Iam64 Wed 15-Mar-23 17:14:37

Sorry to hear about your experience Lucky. It all sounds chaotic and far from patient centred. I understand the anxiety AF can cause. I’ve had permanent AF for 8 years now. A cardio version worked for a month but reverted. I take blood thinners and I’m waiting for further reviews of breathlessness, so I sympathise and hope follow up is effective.

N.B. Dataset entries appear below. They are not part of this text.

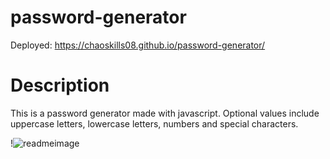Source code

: # password-generator

Deployed: https://chaoskills08.github.io/password-generator/

# Description
This is a password generator made with javascript. Optional values include uppercase letters, lowercase letters, numbers and special characters. 

!![readmeimage](https://user-images.githubusercontent.com/55863153/182957361-d7a71754-b889-424b-83ed-e7d80f865776.png)
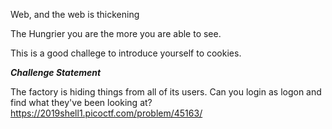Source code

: Web, and the web is thickening

The Hungrier you are the more you are able to see.

This is a good challege to introduce yourself to cookies. 


***Challenge Statement***

The factory is hiding things from all of its users. Can you login as logon and find what they've been looking at? https://2019shell1.picoctf.com/problem/45163/

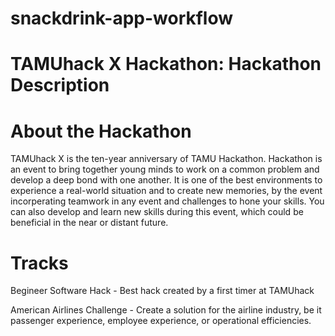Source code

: # snackdrink-app-workflow


















# TAMUhack X Hackathon: Hackathon Description
# About the Hackathon
TAMUhack X is the ten-year anniversary of TAMU Hackathon. Hackathon is an event to bring together young minds to work on a common problem and develop a deep bond with one another. It is one of the best environments to experience a real-world situation and to create new memories, by the event incorperating teamwork in any event and challenges to hone your skills. You can also develop and learn new skills during this event, which could be beneficial in the near or distant future.
# Tracks
  Begineer Software Hack - Best hack created by a first timer at TAMUhack

  American Airlines Challenge - Create a solution for the airline industry, be it passenger experience, employee experience, or operational efficiencies.
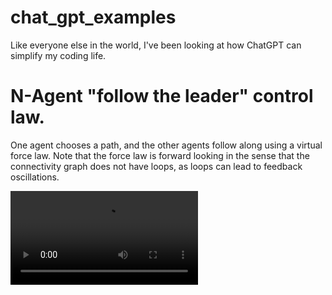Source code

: # chat_gpt_examples

Like everyone else in the world, I've been looking at how ChatGPT can simplify my coding life.  

# N-Agent "follow the leader" control law.

One agent chooses a path, and the other agents follow along using a virtual force law.  Note that the force law is forward looking in the sense that the connectivity graph does not have loops, as loops can lead to feedback oscillations.



![One agent leading nine others](./follow_the_leader.avi)
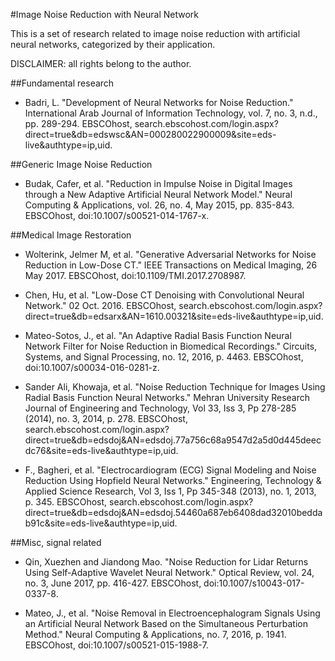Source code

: #Image Noise Reduction with Neural Network

This is a set of research related to image noise reduction with artificial neural networks, categorized by their application.

DISCLAIMER: all rights belong to the author.

##Fundamental research

- Badri, L. "Development of Neural Networks for Noise Reduction." International Arab Journal of Information Technology, vol. 7, no. 3, n.d., pp. 289-294. EBSCOhost, search.ebscohost.com/login.aspx?direct=true&db=edswsc&AN=000280022900009&site=eds-live&authtype=ip,uid.

##Generic Image Noise Reduction
- Budak, Cafer, et al. "Reduction in Impulse Noise in Digital Images through a New Adaptive Artificial Neural Network Model." Neural Computing & Applications, vol. 26, no. 4, May 2015, pp. 835-843. EBSCOhost, doi:10.1007/s00521-014-1767-x.

##Medical Image Restoration
- Wolterink, Jelmer M, et al. "Generative Adversarial Networks for Noise Reduction in Low-Dose CT." IEEE Transactions on Medical Imaging, 26 May 2017. EBSCOhost, doi:10.1109/TMI.2017.2708987.

- Chen, Hu, et al. "Low-Dose CT Denoising with Convolutional Neural Network." 02 Oct. 2016. EBSCOhost, search.ebscohost.com/login.aspx?direct=true&db=edsarx&AN=1610.00321&site=eds-live&authtype=ip,uid.

- Mateo-Sotos, J., et al. "An Adaptive Radial Basis Function Neural Network Filter for Noise Reduction in Biomedical Recordings." Circuits, Systems, and Signal Processing, no. 12, 2016, p. 4463. EBSCOhost, doi:10.1007/s00034-016-0281-z.

- Sander Ali, Khowaja, et al. "Noise Reduction Technique for Images Using Radial Basis Function Neural Networks." Mehran University Research Journal of Engineering and Technology, Vol 33, Iss 3, Pp 278-285 (2014), no. 3, 2014, p. 278. EBSCOhost, search.ebscohost.com/login.aspx?direct=true&db=edsdoj&AN=edsdoj.77a756c68a9547d2a5d0d445deecdc76&site=eds-live&authtype=ip,uid.

- F., Bagheri, et al. "Electrocardiogram (ECG) Signal Modeling and Noise Reduction Using Hopfield Neural Networks." Engineering, Technology & Applied Science Research, Vol 3, Iss 1, Pp 345-348 (2013), no. 1, 2013, p. 345. EBSCOhost, search.ebscohost.com/login.aspx?direct=true&db=edsdoj&AN=edsdoj.54460a687eb6408dad32010beddab91c&site=eds-live&authtype=ip,uid.

##Misc, signal related
- Qin, Xuezhen and Jiandong Mao. "Noise Reduction for Lidar Returns Using Self-Adaptive Wavelet Neural Network." Optical Review, vol. 24, no. 3, June 2017, pp. 416-427. EBSCOhost, doi:10.1007/s10043-017-0337-8.

- Mateo, J., et al. "Noise Removal in Electroencephalogram Signals Using an Artificial Neural Network Based on the Simultaneous Perturbation Method." Neural Computing & Applications, no. 7, 2016, p. 1941. EBSCOhost, doi:10.1007/s00521-015-1988-7.
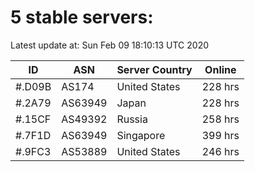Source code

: # 5 stable servers:

Latest update at: Sun Feb 09 18:10:13 UTC 2020

| ID | ASN | Server Country | Online |
| -- | --- | -------------- | ------ |
| #.D09B | AS174 | United States | 228 hrs |
| #.2A79 | AS63949 | Japan | 228 hrs |
| #.15CF | AS49392 | Russia | 258 hrs |
| #.7F1D | AS63949 | Singapore | 399 hrs |
| #.9FC3 | AS53889 | United States | 246 hrs |

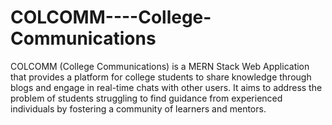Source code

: # COLCOMM----College-Communications
COLCOMM (College Communications) is a MERN Stack Web Application that provides a platform for college students to share knowledge through blogs and engage in real-time chats with other users. It aims to address the problem of students struggling to find guidance from experienced individuals by fostering a community of learners and mentors.
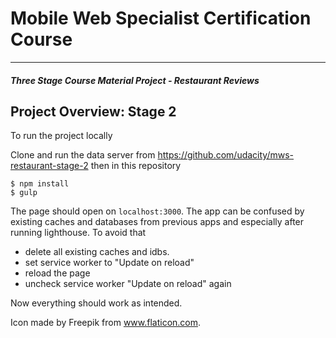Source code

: # Mobile Web Specialist Certification Course
---
#### _Three Stage Course Material Project - Restaurant Reviews_

## Project Overview: Stage 2

To run the project locally

Clone and run the data server from https://github.com/udacity/mws-restaurant-stage-2
then in this repository

    $ npm install
    $ gulp

The page should open on `localhost:3000`.
The app can be confused by existing caches and databases from previous apps and especially after running lighthouse.
To avoid that 
* delete all existing caches and idbs.
* set service worker to "Update on reload"
* reload the page
* uncheck service worker "Update on reload" again

Now everything should work as intended.

Icon made by Freepik from www.flaticon.com.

Freya5, your post struck me as minimising Lucky’s stressful experience. Your suggestion that anyone raising concern about the dire straight our NHS is in does so due to ‘left leanings and obvious bias against anything, or anyone, Conservative’ is frankly nonsense. It shows your own bias clearly.

HousePlantQueen Wed 15-Mar-23 16:58:21

Freya5

Nothing at all like the experience in my local hospital. Brand new A&E dept, unfortunately had to be used by a dear friend over the weekend, care second to non she said. Newly installed MRI scanner, overseen by my lovely next door neighbour. Polish ENT consultant, German Gynae Consultant, some Spanish and Romanian, Portuguese , African, staff,although majority are local born and bred.
Sorry but I think many on here love denigrating the NHS, due to their left leanings and obvious bias against anything, or anyone, Conservative.

The original thread started by Luckygirl recounting her frightening and unsatisfactory experience at her local A&E. Your comments about "lefties" denigrating the NHS are silly, and that's me being polite.